Please write out every entry below, word for word.
#### Source information ####
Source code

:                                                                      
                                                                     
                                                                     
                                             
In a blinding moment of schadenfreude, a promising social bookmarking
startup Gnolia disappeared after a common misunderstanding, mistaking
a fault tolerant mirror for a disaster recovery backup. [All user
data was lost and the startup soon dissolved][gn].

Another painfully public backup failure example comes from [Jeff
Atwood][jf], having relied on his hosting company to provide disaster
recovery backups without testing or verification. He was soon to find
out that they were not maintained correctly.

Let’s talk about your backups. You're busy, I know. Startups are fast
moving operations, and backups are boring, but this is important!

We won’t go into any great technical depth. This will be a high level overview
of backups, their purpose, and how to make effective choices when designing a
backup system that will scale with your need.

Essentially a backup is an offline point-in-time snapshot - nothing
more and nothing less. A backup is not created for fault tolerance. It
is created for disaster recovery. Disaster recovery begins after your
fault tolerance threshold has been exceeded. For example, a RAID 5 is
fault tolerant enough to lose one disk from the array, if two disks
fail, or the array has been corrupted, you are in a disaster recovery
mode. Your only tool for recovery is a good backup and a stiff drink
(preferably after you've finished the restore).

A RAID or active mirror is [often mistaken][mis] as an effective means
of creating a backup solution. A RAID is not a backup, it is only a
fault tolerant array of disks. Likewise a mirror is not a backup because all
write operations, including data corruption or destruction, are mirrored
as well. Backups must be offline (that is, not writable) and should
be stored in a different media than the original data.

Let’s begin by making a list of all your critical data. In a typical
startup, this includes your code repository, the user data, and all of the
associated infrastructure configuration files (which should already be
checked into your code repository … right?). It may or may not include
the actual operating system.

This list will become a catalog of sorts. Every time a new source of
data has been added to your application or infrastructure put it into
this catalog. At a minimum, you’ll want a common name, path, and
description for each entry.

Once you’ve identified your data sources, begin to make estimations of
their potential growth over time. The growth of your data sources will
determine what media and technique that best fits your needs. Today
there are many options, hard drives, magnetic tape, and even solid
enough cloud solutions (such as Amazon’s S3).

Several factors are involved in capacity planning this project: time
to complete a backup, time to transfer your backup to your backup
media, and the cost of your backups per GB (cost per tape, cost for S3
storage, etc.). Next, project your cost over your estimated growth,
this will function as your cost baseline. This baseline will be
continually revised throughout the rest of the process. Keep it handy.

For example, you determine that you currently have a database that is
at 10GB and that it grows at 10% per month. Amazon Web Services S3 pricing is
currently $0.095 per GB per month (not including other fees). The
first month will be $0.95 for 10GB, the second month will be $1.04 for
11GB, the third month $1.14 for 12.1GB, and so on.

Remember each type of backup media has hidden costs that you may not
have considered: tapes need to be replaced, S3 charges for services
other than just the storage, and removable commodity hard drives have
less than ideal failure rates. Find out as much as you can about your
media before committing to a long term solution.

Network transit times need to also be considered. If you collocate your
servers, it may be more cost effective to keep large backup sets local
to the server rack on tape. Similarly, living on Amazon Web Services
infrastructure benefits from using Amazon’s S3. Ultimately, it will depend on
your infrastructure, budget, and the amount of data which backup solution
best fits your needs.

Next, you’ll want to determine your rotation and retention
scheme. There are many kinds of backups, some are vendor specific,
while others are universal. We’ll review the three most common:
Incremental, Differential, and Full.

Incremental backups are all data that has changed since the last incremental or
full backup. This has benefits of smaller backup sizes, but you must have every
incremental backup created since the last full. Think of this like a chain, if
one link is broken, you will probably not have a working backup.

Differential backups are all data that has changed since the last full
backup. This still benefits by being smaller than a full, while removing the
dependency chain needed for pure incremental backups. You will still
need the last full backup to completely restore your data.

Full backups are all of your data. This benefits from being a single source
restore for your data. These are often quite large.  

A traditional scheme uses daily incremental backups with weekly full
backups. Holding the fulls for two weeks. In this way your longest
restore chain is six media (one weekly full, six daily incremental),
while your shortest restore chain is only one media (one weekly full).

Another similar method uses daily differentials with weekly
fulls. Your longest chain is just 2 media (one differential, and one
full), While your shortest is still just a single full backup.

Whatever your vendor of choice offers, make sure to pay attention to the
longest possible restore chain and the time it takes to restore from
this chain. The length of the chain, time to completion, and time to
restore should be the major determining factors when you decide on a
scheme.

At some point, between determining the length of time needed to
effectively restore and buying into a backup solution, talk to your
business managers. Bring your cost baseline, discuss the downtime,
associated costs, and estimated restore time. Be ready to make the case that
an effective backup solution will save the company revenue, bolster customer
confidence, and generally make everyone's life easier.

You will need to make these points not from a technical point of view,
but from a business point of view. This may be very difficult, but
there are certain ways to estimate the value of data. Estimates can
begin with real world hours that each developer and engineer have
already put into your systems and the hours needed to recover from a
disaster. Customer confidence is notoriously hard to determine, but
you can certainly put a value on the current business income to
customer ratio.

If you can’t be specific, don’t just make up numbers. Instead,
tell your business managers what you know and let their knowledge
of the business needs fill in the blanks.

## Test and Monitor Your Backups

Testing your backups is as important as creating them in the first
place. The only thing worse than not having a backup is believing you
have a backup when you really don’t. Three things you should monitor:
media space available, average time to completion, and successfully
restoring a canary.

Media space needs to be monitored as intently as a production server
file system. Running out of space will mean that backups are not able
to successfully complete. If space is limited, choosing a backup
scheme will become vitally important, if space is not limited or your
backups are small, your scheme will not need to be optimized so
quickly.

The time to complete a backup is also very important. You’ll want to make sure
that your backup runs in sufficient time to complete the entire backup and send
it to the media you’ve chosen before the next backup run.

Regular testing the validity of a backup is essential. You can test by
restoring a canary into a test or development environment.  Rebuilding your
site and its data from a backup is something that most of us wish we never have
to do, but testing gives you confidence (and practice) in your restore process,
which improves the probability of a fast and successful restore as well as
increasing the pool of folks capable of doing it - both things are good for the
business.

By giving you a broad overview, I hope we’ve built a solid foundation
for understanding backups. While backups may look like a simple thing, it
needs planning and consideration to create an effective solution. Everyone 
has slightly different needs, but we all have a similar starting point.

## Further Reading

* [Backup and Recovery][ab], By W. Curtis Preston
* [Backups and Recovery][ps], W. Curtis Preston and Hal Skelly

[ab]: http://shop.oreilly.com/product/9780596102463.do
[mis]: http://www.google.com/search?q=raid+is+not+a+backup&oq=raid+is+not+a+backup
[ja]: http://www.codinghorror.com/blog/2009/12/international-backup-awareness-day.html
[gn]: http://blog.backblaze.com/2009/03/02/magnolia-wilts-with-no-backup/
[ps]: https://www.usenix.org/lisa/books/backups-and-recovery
####
- _Output for this task_
Source code

:                                                                      
                                                                     
                                                                     
                                             
In a blinding moment of schadenfreude, a promising social bookmarking
startup Gnolia disappeared after a common misunderstanding, mistaking
a fault tolerant mirror for a disaster recovery backup. [All user
data was lost and the startup soon dissolved][gn].

Another painfully public backup failure example comes from [Jeff
Atwood][jf], having relied on his hosting company to provide disaster
recovery backups without testing or verification. He was soon to find
out that they were not maintained correctly.

Let’s talk about your backups. You're busy, I know. Startups are fast
moving operations, and backups are boring, but this is important!

We won’t go into any great technical depth. This will be a high level overview
of backups, their purpose, and how to make effective choices when designing a
backup system that will scale with your need.

Essentially a backup is an offline point-in-time snapshot - nothing
more and nothing less. A backup is not created for fault tolerance. It
is created for disaster recovery. Disaster recovery begins after your
fault tolerance threshold has been exceeded. For example, a RAID 5 is
fault tolerant enough to lose one disk from the array, if two disks
fail, or the array has been corrupted, you are in a disaster recovery
mode. Your only tool for recovery is a good backup and a stiff drink
(preferably after you've finished the restore).

A RAID or active mirror is [often mistaken][mis] as an effective means
of creating a backup solution. A RAID is not a backup, it is only a
fault tolerant array of disks. Likewise a mirror is not a backup because all
write operations, including data corruption or destruction, are mirrored
as well. Backups must be offline (that is, not writable) and should
be stored in a different media than the original data.

Let’s begin by making a list of all your critical data. In a typical
startup, this includes your code repository, the user data, and all of the
associated infrastructure configuration files (which should already be
checked into your code repository … right?). It may or may not include
the actual operating system.

This list will become a catalog of sorts. Every time a new source of
data has been added to your application or infrastructure put it into
this catalog. At a minimum, you’ll want a common name, path, and
description for each entry.

Once you’ve identified your data sources, begin to make estimations of
their potential growth over time. The growth of your data sources will
determine what media and technique that best fits your needs. Today
there are many options, hard drives, magnetic tape, and even solid
enough cloud solutions (such as Amazon’s S3).

Several factors are involved in capacity planning this project: time
to complete a backup, time to transfer your backup to your backup
media, and the cost of your backups per GB (cost per tape, cost for S3
storage, etc.). Next, project your cost over your estimated growth,
this will function as your cost baseline. This baseline will be
continually revised throughout the rest of the process. Keep it handy.

For example, you determine that you currently have a database that is
at 10GB and that it grows at 10% per month. Amazon Web Services S3 pricing is
currently $0.095 per GB per month (not including other fees). The
first month will be $0.95 for 10GB, the second month will be $1.04 for
11GB, the third month $1.14 for 12.1GB, and so on.

Remember each type of backup media has hidden costs that you may not
have considered: tapes need to be replaced, S3 charges for services
other than just the storage, and removable commodity hard drives have
less than ideal failure rates. Find out as much as you can about your
media before committing to a long term solution.

Network transit times need to also be considered. If you collocate your
servers, it may be more cost effective to keep large backup sets local
to the server rack on tape. Similarly, living on Amazon Web Services
infrastructure benefits from using Amazon’s S3. Ultimately, it will depend on
your infrastructure, budget, and the amount of data which backup solution
best fits your needs.

Next, you’ll want to determine your rotation and retention
scheme. There are many kinds of backups, some are vendor specific,
while others are universal. We’ll review the three most common:
Incremental, Differential, and Full.

Incremental backups are all data that has changed since the last incremental or
full backup. This has benefits of smaller backup sizes, but you must have every
incremental backup created since the last full. Think of this like a chain, if
one link is broken, you will probably not have a working backup.

Differential backups are all data that has changed since the last full
backup. This still benefits by being smaller than a full, while removing the
dependency chain needed for pure incremental backups. You will still
need the last full backup to completely restore your data.

Full backups are all of your data. This benefits from being a single source
restore for your data. These are often quite large.  

A traditional scheme uses daily incremental backups with weekly full
backups. Holding the fulls for two weeks. In this way your longest
restore chain is six media (one weekly full, six daily incremental),
while your shortest restore chain is only one media (one weekly full).

Another similar method uses daily differentials with weekly
fulls. Your longest chain is just 2 media (one differential, and one
full), While your shortest is still just a single full backup.

Whatever your vendor of choice offers, make sure to pay attention to the
longest possible restore chain and the time it takes to restore from
this chain. The length of the chain, time to completion, and time to
restore should be the major determining factors when you decide on a
scheme.

At some point, between determining the length of time needed to
effectively restore and buying into a backup solution, talk to your
business managers. Bring your cost baseline, discuss the downtime,
associated costs, and estimated restore time. Be ready to make the case that
an effective backup solution will save the company revenue, bolster customer
confidence, and generally make everyone's life easier.

You will need to make these points not from a technical point of view,
but from a business point of view. This may be very difficult, but
there are certain ways to estimate the value of data. Estimates can
begin with real world hours that each developer and engineer have
already put into your systems and the hours needed to recover from a
disaster. Customer confidence is notoriously hard to determine, but
you can certainly put a value on the current business income to
customer ratio.

If you can’t be specific, don’t just make up numbers. Instead,
tell your business managers what you know and let their knowledge
of the business needs fill in the blanks.

## Test and Monitor Your Backups

Testing your backups is as important as creating them in the first
place. The only thing worse than not having a backup is believing you
have a backup when you really don’t. Three things you should monitor:
media space available, average time to completion, and successfully
restoring a canary.

Media space needs to be monitored as intently as a production server
file system. Running out of space will mean that backups are not able
to successfully complete. If space is limited, choosing a backup
scheme will become vitally important, if space is not limited or your
backups are small, your scheme will not need to be optimized so
quickly.

The time to complete a backup is also very important. You’ll want to make sure
that your backup runs in sufficient time to complete the entire backup and send
it to the media you’ve chosen before the next backup run.

Regular testing the validity of a backup is essential. You can test by
restoring a canary into a test or development environment.  Rebuilding your
site and its data from a backup is something that most of us wish we never have
to do, but testing gives you confidence (and practice) in your restore process,
which improves the probability of a fast and successful restore as well as
increasing the pool of folks capable of doing it - both things are good for the
business.

By giving you a broad overview, I hope we’ve built a solid foundation
for understanding backups. While backups may look like a simple thing, it
needs planning and consideration to create an effective solution. Everyone 
has slightly different needs, but we all have a similar starting point.

## Further Reading

* [Backup and Recovery][ab], By W. Curtis Preston
* [Backups and Recovery][ps], W. Curtis Preston and Hal Skelly

[ab]: http://shop.oreilly.com/product/9780596102463.do
[mis]: http://www.google.com/search?q=raid+is+not+a+backup&oq=raid+is+not+a+backup
[ja]: http://www.codinghorror.com/blog/2009/12/international-backup-awareness-day.html
[gn]: http://blog.backblaze.com/2009/03/02/magnolia-wilts-with-no-backup/
[ps]: https://www.usenix.org/lisa/books/backups-and-recovery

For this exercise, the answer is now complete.